[Data records]
....
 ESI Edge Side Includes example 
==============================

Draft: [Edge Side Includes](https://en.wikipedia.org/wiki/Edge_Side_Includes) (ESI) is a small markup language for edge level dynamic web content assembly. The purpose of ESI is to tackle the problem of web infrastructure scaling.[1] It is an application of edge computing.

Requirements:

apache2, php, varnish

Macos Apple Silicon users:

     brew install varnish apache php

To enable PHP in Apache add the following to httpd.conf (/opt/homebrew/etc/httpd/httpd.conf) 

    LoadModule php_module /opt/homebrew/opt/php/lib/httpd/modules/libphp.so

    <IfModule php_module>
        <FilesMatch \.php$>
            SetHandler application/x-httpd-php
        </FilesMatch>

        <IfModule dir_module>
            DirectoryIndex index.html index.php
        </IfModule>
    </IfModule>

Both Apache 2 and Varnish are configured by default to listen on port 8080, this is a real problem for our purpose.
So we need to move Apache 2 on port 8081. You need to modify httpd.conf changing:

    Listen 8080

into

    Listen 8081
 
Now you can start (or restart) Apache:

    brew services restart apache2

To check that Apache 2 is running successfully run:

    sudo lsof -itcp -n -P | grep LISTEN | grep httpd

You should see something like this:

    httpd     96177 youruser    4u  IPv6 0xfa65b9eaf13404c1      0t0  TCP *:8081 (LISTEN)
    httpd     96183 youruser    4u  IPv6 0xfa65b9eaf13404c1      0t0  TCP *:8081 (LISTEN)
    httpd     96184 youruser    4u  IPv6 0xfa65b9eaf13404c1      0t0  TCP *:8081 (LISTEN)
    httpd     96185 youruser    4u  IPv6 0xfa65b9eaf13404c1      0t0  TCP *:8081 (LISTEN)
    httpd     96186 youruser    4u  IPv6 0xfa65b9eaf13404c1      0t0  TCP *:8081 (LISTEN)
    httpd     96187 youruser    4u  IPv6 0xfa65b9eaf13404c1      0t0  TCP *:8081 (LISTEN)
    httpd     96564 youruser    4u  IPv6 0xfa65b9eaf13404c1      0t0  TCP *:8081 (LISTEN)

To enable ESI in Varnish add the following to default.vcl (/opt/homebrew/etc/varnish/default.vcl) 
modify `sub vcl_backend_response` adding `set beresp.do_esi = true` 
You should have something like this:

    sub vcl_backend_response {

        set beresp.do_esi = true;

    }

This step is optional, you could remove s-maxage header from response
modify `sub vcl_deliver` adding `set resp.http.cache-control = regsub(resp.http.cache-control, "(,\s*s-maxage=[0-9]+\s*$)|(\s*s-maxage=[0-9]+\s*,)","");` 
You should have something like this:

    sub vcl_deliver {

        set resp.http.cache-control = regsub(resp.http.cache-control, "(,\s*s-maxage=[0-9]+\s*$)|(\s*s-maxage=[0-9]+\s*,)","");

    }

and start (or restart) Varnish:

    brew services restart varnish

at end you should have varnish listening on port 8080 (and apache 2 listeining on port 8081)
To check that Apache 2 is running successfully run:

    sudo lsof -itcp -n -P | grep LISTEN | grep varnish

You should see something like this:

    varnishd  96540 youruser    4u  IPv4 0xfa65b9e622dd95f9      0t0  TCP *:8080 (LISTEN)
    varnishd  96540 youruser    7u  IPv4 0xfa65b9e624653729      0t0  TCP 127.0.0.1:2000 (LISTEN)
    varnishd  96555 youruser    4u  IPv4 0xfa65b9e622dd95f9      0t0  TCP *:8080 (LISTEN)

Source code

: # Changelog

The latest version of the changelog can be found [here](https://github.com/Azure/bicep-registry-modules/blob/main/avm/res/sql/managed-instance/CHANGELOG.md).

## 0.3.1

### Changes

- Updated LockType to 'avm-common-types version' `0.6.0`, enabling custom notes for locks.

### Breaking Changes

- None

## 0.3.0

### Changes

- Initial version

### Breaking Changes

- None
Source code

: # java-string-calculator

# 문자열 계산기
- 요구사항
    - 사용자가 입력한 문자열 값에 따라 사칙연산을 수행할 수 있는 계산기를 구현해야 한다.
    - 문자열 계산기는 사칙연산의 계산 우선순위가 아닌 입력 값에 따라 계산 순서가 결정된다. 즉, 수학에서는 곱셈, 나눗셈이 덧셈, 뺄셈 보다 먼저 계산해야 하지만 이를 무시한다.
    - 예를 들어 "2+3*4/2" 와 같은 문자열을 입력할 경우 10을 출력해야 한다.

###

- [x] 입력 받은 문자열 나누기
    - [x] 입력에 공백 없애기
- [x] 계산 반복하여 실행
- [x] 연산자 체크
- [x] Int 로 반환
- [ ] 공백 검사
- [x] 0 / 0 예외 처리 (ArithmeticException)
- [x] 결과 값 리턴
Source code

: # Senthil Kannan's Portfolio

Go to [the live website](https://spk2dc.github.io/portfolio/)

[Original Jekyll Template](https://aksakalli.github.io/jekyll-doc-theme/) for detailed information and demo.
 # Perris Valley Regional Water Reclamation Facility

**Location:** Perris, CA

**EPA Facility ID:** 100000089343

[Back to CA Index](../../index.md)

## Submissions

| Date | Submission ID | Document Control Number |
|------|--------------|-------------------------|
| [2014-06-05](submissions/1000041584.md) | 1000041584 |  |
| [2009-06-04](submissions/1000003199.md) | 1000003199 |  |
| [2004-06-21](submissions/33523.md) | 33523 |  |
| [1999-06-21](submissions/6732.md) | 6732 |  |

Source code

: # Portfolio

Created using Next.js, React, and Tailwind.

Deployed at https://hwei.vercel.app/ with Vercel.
....
Exercise details: The answer must be the line containing "- [x] 연산자 체크" and every line after it through the last line of the records above, repeated exactly.

Response box:
- [x] 연산자 체크
- [x] Int 로 반환
- [ ] 공백 검사
- [x] 0 / 0 예외 처리 (ArithmeticException)
- [x] 결과 값 리턴
Source code

: # Senthil Kannan's Portfolio

Go to [the live website](https://spk2dc.github.io/portfolio/)

[Original Jekyll Template](https://aksakalli.github.io/jekyll-doc-theme/) for detailed information and demo.
 # Perris Valley Regional Water Reclamation Facility

**Location:** Perris, CA

**EPA Facility ID:** 100000089343

[Back to CA Index](../../index.md)

## Submissions

| Date | Submission ID | Document Control Number |
|------|--------------|-------------------------|
| [2014-06-05](submissions/1000041584.md) | 1000041584 |  |
| [2009-06-04](submissions/1000003199.md) | 1000003199 |  |
| [2004-06-21](submissions/33523.md) | 33523 |  |
| [1999-06-21](submissions/6732.md) | 6732 |  |

Source code

: # Portfolio

Created using Next.js, React, and Tailwind.

Deployed at https://hwei.vercel.app/ with Vercel.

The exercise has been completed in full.